◆ **About this exercise**: Take the material below and output exactly the run of lines from the one containing "Demonstrates usage of" down to the one containing "### Related Content", with both included.

◆ **Information supplied**:
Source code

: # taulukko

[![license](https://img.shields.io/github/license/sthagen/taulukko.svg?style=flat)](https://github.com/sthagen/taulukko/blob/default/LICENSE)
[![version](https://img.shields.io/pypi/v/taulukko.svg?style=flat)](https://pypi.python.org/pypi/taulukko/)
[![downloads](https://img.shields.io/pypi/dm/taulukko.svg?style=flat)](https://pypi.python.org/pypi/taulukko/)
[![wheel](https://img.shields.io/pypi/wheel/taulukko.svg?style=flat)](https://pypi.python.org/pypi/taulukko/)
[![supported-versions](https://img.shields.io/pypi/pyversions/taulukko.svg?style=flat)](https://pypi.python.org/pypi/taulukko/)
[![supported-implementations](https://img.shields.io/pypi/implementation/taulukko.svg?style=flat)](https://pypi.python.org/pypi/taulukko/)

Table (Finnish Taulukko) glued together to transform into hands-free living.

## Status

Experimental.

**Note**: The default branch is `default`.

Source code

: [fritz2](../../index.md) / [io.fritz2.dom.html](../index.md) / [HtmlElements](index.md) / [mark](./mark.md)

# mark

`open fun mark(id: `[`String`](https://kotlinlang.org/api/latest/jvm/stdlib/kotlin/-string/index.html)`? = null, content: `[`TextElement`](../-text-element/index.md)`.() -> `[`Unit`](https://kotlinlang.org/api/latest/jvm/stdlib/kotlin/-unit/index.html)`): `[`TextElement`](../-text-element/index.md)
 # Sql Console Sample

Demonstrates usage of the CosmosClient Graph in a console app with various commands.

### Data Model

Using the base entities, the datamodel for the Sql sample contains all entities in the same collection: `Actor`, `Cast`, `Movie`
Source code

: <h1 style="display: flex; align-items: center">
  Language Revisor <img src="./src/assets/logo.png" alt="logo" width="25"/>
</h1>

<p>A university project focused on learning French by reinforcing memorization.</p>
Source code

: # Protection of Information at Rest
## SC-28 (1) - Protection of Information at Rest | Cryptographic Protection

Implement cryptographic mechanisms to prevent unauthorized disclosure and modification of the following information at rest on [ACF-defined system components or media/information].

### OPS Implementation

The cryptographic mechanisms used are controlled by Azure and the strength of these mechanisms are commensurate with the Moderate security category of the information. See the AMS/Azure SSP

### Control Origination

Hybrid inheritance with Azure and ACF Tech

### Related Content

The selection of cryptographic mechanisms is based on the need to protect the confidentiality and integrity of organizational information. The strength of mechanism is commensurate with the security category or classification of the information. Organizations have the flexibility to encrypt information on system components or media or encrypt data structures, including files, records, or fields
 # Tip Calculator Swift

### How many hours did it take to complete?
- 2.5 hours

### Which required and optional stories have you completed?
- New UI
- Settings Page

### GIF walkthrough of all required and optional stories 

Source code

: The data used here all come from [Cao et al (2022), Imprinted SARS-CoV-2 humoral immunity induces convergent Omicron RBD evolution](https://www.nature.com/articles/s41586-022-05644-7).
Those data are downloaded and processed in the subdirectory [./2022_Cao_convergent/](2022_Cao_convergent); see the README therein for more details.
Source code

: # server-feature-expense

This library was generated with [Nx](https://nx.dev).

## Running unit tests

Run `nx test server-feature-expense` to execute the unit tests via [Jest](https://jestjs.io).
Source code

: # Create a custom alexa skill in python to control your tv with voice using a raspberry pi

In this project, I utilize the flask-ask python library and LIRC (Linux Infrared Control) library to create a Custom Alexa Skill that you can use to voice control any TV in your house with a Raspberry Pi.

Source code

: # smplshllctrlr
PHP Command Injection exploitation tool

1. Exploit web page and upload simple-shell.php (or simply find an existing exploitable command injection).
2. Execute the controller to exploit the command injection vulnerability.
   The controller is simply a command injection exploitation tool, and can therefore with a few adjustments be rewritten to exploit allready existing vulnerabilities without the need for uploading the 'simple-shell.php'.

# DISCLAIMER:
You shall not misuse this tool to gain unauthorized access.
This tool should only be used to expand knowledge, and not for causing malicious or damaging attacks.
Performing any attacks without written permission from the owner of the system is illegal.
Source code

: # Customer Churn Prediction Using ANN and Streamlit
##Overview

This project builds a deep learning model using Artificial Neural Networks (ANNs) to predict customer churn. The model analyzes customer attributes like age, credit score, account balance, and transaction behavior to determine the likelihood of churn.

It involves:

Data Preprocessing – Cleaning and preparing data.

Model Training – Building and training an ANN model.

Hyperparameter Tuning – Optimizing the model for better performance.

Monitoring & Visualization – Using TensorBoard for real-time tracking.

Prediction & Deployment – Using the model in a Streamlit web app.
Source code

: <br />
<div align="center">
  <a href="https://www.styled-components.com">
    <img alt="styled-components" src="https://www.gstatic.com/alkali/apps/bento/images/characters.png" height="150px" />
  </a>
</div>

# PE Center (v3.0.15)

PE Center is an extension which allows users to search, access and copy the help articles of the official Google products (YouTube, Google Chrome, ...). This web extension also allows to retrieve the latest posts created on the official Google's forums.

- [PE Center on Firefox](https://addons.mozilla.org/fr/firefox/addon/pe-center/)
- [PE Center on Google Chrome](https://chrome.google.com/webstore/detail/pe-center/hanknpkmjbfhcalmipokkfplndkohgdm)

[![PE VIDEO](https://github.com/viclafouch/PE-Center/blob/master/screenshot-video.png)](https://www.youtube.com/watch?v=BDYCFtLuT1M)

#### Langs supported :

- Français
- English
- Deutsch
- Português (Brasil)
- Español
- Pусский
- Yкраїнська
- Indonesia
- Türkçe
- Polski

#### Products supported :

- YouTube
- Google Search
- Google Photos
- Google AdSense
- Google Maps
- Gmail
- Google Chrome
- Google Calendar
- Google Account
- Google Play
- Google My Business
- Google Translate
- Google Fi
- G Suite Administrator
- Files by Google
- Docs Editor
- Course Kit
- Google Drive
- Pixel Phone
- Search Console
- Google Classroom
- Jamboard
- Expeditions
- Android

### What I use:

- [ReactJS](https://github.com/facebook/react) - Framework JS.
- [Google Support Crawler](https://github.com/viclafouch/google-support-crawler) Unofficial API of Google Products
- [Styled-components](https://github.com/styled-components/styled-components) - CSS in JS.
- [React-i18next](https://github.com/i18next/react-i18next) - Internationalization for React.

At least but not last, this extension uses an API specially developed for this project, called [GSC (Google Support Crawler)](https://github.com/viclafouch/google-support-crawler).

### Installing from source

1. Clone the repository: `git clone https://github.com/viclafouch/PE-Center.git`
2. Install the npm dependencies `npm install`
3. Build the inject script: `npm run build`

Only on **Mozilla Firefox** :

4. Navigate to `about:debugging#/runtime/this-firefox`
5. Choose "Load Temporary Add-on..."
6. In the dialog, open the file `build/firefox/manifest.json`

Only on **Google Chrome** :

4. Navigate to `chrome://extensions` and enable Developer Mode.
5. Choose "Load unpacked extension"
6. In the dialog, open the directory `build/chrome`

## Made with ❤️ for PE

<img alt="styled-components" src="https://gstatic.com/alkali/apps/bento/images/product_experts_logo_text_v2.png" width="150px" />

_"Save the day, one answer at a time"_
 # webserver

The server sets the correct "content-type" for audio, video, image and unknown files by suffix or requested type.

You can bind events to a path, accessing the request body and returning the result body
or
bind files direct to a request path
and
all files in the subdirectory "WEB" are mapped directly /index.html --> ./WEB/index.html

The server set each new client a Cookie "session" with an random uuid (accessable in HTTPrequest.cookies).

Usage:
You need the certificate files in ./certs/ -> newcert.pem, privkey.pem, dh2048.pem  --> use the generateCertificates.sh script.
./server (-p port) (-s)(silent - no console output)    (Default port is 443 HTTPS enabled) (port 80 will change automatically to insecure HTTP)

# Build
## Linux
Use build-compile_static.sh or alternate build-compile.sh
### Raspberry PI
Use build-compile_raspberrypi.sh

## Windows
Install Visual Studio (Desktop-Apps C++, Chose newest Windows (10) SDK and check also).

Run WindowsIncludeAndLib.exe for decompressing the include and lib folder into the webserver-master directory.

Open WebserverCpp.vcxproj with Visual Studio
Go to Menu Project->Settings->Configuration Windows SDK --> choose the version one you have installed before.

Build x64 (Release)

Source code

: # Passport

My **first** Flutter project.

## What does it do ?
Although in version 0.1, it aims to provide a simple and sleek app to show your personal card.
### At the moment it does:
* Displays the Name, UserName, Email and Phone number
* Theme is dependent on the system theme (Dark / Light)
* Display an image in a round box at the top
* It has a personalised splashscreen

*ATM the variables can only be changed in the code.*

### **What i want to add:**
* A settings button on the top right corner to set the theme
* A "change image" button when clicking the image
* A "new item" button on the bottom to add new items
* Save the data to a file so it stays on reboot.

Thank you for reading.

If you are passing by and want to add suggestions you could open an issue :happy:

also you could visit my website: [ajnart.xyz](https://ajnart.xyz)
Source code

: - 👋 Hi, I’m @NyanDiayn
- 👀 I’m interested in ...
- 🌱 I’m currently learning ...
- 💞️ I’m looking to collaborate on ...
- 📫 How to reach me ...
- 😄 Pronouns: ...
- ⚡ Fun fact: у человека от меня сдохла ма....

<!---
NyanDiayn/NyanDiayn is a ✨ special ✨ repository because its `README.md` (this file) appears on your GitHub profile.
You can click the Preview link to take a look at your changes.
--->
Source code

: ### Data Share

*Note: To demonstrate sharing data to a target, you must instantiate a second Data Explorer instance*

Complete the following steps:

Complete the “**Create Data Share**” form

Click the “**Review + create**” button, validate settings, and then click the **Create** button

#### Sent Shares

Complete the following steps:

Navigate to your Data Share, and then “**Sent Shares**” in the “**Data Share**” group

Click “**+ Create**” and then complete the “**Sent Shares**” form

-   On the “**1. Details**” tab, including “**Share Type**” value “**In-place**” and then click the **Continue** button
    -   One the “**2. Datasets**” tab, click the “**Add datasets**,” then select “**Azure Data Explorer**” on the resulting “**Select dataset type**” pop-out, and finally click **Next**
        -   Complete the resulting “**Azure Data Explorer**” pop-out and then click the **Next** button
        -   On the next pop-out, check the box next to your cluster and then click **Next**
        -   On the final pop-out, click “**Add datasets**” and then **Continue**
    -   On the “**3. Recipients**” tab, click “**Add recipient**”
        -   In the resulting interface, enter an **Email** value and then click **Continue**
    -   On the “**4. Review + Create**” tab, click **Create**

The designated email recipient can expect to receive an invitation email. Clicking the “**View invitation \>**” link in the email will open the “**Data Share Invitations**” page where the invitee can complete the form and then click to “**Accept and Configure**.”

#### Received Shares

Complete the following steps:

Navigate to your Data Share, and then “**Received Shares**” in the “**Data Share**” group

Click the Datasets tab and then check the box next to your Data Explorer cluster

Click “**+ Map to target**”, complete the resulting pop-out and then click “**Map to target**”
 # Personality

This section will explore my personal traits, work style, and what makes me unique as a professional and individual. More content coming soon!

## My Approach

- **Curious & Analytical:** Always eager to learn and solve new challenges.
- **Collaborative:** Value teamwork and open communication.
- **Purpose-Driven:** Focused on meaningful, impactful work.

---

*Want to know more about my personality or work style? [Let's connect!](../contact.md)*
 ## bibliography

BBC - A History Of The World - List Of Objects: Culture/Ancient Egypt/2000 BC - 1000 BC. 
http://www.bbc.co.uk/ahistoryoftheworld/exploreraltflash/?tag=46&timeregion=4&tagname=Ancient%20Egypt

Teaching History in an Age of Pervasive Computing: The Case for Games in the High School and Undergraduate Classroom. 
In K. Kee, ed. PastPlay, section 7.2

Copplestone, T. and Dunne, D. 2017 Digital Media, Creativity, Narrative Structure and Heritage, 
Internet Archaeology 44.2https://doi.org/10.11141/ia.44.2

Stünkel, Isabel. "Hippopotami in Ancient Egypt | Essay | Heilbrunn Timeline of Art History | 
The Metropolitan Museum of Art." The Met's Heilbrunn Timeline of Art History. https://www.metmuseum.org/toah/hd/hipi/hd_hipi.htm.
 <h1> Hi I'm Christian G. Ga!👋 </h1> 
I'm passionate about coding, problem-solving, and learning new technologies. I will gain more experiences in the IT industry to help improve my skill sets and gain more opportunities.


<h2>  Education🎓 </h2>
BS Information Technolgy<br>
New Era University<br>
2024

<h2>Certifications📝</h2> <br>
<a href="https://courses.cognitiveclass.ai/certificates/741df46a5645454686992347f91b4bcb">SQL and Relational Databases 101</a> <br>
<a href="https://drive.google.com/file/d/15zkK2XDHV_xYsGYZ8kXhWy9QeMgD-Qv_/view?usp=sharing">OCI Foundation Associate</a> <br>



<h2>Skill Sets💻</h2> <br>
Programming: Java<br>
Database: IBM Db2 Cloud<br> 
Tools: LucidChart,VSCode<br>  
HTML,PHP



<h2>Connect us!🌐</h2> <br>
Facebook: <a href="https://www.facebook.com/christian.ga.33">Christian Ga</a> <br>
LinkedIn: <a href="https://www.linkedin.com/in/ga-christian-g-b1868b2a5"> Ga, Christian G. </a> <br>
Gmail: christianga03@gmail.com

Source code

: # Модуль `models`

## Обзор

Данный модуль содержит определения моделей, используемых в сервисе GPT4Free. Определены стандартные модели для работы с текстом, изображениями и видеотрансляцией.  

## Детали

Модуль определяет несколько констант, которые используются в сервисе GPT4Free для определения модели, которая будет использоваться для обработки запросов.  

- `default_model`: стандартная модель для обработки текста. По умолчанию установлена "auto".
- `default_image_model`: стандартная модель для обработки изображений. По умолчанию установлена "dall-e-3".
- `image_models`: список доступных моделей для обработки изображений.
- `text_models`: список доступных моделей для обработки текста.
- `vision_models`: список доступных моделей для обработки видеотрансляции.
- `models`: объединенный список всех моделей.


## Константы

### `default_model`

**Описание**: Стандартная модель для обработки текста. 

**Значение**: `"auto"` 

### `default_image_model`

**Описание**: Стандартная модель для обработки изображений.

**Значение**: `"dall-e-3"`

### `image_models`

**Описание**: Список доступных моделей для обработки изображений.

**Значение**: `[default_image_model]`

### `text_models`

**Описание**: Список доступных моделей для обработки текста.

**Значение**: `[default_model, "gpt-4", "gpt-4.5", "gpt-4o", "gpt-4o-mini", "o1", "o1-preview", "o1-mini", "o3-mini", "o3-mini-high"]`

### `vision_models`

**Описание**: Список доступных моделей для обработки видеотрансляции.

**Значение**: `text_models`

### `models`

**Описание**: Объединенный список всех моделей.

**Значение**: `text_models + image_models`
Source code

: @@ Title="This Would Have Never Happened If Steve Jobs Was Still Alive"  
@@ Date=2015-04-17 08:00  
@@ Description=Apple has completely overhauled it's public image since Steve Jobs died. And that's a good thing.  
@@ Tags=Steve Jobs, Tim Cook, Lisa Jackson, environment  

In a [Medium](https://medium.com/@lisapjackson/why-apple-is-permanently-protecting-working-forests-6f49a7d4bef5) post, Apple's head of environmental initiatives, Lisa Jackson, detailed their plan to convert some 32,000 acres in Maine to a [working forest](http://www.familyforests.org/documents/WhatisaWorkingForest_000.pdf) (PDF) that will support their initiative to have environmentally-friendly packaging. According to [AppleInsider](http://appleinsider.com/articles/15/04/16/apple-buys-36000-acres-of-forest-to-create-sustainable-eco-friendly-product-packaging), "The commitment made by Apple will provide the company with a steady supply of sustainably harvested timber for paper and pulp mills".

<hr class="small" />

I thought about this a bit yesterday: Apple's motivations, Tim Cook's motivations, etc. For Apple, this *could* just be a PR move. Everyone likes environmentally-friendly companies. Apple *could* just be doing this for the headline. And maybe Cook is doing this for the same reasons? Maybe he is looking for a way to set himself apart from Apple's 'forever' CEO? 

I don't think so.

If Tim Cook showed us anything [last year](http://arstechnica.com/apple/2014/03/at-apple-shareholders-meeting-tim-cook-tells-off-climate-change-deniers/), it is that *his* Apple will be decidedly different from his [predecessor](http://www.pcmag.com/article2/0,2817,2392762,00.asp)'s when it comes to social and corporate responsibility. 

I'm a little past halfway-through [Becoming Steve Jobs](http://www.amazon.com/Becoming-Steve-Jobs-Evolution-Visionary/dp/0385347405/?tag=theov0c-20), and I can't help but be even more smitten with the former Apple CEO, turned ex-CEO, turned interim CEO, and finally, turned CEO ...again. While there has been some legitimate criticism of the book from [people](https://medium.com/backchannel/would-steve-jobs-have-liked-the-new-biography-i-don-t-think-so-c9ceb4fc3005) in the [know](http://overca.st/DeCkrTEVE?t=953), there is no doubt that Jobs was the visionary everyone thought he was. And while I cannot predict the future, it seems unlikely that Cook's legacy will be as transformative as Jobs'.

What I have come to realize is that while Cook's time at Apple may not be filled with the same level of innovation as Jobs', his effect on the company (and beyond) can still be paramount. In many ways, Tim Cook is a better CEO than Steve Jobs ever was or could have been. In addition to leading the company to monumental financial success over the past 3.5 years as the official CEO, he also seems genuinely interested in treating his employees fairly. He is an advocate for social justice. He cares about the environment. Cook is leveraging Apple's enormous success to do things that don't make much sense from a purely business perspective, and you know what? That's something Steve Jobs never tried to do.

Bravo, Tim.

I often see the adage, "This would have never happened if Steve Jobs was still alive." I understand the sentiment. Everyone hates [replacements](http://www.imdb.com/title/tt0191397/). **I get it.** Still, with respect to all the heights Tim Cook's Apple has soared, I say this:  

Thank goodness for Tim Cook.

◆ **Answer section**:
Demonstrates usage of the CosmosClient Graph in a console app with various commands.

### Data Model

Using the base entities, the datamodel for the Sql sample contains all entities in the same collection: `Actor`, `Cast`, `Movie`
Source code

: <h1 style="display: flex; align-items: center">
  Language Revisor <img src="./src/assets/logo.png" alt="logo" width="25"/>
</h1>

<p>A university project focused on learning French by reinforcing memorization.</p>
Source code

: # Protection of Information at Rest
## SC-28 (1) - Protection of Information at Rest | Cryptographic Protection

Implement cryptographic mechanisms to prevent unauthorized disclosure and modification of the following information at rest on [ACF-defined system components or media/information].

### OPS Implementation

The cryptographic mechanisms used are controlled by Azure and the strength of these mechanisms are commensurate with the Moderate security category of the information. See the AMS/Azure SSP

### Control Origination

Hybrid inheritance with Azure and ACF Tech

### Related Content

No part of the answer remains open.